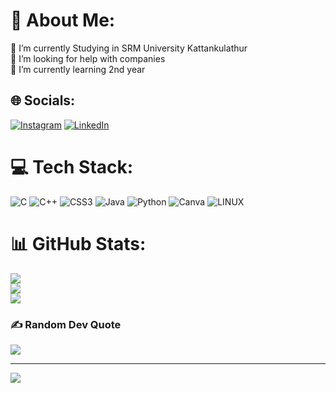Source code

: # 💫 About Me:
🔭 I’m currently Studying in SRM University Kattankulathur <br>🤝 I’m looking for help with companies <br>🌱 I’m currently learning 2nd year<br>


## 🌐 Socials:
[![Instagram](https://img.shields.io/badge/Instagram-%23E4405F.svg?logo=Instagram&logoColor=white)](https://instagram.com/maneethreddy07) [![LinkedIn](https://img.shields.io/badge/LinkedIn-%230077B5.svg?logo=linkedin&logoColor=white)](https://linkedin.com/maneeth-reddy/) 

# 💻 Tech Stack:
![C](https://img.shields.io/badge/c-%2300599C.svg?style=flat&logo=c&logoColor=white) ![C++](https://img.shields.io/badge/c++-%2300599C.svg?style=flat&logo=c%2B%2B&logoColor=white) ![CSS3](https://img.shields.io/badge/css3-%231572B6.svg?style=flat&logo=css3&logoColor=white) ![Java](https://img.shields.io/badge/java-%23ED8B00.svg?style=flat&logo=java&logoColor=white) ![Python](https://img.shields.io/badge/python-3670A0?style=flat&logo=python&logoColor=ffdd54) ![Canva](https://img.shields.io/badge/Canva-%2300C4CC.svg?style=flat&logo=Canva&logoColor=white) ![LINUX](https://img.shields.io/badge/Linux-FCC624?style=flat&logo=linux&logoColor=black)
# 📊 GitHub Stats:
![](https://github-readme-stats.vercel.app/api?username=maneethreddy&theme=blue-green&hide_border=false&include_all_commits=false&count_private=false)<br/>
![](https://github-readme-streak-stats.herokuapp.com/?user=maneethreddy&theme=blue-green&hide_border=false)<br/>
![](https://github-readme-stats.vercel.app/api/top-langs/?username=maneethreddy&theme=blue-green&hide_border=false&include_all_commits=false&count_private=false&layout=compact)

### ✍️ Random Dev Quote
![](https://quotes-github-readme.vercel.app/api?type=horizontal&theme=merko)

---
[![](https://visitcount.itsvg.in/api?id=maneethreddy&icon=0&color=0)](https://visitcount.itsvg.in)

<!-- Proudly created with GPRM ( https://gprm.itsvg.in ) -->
• • • • • • •
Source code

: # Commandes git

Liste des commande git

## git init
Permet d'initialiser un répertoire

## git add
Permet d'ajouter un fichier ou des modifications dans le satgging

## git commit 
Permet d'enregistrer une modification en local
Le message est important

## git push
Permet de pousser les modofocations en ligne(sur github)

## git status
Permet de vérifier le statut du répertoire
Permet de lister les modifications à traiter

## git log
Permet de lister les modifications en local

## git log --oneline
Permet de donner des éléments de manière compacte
• • • • • • •
- ASSIGNMENT:
Review the material and copy each line in which the word "readme" appears.

- RESPONSE BELOW:
![](https://github-readme-stats.vercel.app/api?username=maneethreddy&theme=blue-green&hide_border=false&include_all_commits=false&count_private=false)<br/>
![](https://github-readme-streak-stats.herokuapp.com/?user=maneethreddy&theme=blue-green&hide_border=false)<br/>
![](https://github-readme-stats.vercel.app/api/top-langs/?username=maneethreddy&theme=blue-green&hide_border=false&include_all_commits=false&count_private=false&layout=compact)
![](https://quotes-github-readme.vercel.app/api?type=horizontal&theme=merko)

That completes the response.